Problem: For each station in 2025, show monthly revenue, rank within its city, MoM growth, and a top-performer flag (top 25% by revenue that month).

Patterns used: Conditional AggregationPeriod-over-PeriodTop N / RankingConditional Aggregation (for the tier flag).
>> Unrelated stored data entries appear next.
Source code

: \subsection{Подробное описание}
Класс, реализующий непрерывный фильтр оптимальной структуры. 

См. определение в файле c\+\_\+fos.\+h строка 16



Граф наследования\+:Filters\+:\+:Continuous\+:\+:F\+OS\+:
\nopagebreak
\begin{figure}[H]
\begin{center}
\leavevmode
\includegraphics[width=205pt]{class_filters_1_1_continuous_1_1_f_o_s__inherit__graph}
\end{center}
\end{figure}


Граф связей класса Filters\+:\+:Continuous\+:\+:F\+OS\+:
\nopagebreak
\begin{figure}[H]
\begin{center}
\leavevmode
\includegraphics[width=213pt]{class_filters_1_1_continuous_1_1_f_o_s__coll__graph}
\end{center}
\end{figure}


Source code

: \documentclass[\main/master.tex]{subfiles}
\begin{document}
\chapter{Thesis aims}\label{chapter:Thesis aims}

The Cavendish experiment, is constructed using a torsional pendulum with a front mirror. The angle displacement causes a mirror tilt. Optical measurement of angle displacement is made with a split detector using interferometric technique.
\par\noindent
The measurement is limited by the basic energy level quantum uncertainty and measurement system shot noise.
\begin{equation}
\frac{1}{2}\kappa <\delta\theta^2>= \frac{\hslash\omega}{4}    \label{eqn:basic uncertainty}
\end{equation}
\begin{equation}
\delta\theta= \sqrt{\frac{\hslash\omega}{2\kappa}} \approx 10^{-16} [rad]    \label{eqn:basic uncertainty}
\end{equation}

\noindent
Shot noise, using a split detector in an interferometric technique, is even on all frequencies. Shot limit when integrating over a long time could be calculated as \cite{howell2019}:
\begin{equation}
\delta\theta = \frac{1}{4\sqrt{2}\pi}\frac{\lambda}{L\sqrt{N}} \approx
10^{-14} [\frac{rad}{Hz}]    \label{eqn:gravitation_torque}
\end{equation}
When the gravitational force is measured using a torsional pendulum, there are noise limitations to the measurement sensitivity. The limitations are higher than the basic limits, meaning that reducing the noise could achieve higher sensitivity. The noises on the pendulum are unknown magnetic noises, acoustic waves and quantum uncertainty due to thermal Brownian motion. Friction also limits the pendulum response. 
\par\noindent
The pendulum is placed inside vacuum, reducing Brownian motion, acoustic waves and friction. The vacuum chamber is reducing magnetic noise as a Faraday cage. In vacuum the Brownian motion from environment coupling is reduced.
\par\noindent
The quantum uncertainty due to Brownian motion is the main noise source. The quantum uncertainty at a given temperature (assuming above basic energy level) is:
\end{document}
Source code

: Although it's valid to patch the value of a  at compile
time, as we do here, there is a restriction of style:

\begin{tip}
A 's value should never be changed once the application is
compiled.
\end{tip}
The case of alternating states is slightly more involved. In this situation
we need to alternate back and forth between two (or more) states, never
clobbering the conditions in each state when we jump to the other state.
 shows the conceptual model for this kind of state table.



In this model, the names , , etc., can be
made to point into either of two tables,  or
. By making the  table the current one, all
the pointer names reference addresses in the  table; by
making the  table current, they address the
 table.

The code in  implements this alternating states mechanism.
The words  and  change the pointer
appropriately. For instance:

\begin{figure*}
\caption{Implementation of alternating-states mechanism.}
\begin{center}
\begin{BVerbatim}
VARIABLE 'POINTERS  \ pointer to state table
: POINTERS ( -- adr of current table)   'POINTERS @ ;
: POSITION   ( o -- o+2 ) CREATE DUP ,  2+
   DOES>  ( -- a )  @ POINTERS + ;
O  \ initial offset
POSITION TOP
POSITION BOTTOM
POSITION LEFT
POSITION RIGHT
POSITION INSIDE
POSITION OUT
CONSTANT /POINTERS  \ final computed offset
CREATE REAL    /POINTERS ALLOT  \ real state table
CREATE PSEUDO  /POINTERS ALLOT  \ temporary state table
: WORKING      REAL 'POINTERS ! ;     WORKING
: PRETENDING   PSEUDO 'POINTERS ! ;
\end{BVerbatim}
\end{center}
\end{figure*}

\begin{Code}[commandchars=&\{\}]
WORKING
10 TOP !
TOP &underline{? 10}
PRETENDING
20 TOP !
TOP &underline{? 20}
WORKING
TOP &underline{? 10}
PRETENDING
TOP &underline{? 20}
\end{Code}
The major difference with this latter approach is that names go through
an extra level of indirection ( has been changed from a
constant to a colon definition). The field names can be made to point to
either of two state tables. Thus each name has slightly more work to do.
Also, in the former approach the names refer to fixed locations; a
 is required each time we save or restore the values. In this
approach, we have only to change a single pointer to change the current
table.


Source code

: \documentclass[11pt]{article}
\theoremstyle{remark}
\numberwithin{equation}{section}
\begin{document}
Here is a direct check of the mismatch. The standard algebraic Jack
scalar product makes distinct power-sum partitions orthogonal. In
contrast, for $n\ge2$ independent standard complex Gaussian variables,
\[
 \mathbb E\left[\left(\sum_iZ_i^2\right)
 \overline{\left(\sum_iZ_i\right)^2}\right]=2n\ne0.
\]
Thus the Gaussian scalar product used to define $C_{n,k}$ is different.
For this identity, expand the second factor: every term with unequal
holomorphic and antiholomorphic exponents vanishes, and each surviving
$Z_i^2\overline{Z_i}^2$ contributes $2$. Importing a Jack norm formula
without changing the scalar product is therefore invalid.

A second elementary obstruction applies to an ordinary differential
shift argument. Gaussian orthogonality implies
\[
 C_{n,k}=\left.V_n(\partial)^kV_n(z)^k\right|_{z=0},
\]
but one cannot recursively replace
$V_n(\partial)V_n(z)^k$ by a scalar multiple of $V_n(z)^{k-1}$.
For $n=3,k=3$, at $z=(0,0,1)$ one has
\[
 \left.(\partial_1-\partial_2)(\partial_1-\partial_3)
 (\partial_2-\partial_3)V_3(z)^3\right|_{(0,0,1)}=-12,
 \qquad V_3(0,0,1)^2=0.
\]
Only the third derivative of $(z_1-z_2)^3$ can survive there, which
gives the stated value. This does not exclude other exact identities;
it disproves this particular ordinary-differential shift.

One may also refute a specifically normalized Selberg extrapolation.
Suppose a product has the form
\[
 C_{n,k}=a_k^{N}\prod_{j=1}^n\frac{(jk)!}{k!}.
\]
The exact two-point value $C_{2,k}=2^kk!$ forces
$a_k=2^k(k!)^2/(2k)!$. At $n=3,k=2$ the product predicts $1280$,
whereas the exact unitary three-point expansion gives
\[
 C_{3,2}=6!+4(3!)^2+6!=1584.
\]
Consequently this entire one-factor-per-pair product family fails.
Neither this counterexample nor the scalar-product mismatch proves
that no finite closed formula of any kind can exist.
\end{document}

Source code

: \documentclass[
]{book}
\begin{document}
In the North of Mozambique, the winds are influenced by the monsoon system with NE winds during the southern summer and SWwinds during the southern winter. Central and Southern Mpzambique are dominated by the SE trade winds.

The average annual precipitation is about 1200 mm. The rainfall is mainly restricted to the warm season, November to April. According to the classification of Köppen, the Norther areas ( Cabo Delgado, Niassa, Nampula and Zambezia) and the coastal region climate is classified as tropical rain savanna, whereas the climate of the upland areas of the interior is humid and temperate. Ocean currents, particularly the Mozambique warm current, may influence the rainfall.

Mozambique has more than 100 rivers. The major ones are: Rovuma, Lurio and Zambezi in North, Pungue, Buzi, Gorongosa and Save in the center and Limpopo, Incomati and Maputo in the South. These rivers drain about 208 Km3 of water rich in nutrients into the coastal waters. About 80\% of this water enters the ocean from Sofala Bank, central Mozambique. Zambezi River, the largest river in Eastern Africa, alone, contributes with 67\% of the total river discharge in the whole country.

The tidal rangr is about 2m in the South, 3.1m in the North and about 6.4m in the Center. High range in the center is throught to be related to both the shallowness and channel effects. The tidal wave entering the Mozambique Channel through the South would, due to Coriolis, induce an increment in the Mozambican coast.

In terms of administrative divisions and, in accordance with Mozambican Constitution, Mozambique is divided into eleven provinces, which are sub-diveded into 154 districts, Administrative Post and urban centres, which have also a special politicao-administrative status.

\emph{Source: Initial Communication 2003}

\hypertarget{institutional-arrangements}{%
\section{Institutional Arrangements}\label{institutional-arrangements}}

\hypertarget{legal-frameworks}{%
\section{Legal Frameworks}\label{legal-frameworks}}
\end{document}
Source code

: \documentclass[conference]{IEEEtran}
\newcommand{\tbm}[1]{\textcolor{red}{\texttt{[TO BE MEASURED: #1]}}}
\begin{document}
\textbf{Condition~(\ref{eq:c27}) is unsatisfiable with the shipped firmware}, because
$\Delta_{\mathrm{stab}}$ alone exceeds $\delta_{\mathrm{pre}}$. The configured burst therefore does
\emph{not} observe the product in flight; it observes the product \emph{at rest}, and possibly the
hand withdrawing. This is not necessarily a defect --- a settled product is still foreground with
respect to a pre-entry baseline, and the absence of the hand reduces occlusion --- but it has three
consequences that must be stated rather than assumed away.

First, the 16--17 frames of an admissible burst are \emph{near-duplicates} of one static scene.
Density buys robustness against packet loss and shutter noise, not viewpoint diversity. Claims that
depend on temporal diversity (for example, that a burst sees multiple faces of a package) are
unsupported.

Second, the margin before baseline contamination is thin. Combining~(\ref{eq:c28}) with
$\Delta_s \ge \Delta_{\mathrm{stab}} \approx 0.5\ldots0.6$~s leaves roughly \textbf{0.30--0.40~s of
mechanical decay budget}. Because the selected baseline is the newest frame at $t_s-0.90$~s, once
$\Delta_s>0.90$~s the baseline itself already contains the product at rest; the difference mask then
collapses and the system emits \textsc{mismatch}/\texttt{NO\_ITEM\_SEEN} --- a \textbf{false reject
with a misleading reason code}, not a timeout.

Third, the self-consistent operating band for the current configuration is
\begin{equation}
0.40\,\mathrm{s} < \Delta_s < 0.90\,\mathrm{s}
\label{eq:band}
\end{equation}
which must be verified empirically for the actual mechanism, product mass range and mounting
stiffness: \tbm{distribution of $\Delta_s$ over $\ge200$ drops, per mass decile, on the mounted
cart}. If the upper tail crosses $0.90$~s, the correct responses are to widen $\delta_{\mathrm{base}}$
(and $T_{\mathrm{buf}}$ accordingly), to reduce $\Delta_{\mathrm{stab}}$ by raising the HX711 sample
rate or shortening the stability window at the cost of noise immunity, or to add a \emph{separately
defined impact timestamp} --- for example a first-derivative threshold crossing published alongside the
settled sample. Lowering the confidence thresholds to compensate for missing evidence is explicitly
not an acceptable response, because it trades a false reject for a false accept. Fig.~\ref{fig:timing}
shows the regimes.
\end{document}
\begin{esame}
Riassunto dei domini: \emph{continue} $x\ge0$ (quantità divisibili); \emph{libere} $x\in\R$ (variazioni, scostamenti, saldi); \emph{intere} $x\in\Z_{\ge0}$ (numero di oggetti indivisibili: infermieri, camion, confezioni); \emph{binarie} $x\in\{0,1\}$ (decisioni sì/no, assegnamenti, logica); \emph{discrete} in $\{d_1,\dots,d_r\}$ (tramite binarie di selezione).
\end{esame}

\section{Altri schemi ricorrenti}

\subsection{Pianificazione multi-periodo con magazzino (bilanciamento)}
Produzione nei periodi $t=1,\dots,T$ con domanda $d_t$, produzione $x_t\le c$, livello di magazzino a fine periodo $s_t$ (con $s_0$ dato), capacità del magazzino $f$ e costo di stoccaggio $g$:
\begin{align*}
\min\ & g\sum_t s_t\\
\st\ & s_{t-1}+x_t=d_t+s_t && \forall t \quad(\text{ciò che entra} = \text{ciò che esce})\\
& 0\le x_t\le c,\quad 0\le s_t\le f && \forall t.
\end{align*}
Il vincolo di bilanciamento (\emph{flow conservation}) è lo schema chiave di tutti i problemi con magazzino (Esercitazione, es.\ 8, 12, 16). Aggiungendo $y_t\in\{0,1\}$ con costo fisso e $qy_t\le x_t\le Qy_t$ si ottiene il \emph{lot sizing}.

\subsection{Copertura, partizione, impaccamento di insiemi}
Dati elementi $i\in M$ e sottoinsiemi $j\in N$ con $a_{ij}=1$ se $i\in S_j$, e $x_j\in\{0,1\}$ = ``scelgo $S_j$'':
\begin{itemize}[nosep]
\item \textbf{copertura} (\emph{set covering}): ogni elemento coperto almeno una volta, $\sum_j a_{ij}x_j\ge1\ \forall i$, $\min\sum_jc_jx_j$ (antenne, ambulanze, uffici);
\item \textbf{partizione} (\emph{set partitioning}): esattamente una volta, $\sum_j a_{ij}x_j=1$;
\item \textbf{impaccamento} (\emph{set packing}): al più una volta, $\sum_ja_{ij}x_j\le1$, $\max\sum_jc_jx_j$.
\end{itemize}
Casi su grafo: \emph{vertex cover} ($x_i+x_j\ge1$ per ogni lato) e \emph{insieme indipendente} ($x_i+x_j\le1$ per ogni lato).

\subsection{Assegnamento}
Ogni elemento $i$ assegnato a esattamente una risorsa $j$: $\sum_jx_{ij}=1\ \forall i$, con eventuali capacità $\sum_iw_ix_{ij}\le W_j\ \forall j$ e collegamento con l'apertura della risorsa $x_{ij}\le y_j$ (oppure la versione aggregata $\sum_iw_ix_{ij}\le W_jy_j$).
-- Step 1 (Pattern 10): aggregate monthly revenue per station
WITH monthly_revenue AS (
    SELECT mt.station_code,
           mt.station_name,
           mt.city,
           DATE_FORMAT(pay.paid_time, '%Y-%m') AS month,
           SUM(pay.amount_received)            AS revenue
    FROM payment_history pay
    JOIN management_table mt ON pay.station_code = mt.station_code
    WHERE YEAR(pay.paid_time) = 2025
    GROUP BY mt.station_code, mt.station_name, mt.city,
             DATE_FORMAT(pay.paid_time, '%Y-%m')
),

-- Step 2 (Pattern 3): pull in the previous month's revenue with LAG
with_growth AS (
    SELECT *,
           LAG(revenue) OVER (
               PARTITION BY station_code ORDER BY month
           ) AS prev_revenue
    FROM monthly_revenue
),

-- Step 3 (Pattern 8): rank each station within its city per month,
--         and assign a revenue quartile across all stations
with_rank AS (
    SELECT *,
           RANK() OVER (
               PARTITION BY city, month ORDER BY revenue DESC
           )                                              AS city_rank,
           NTILE(4) OVER (
               PARTITION BY month ORDER BY revenue DESC
           )                                              AS quartile
    FROM with_growth
)

-- Final SELECT: combine all the metrics, label the top performers
SELECT station_name,
       city,
       month,
       revenue,
       ROUND((revenue - prev_revenue) / NULLIF(prev_revenue, 0) * 100, 1) AS mom_pct,
       city_rank,
       CASE WHEN quartile = 1 THEN 'Top 25%' ELSE NULL END                AS tier
FROM with_rank
ORDER BY month, city, city_rank;

How to read the composition: - Each CTE does exactly one job — name it after what it produces, not how it works. - Patterns that need the same base data share the first CTE instead of hitting the table twice. - Window functions in different CTEs do not interfere with each other — layer them one at a time for clarity. - NULLIF(prev_revenue, 0) guards the MoM division (Common Mistake #6).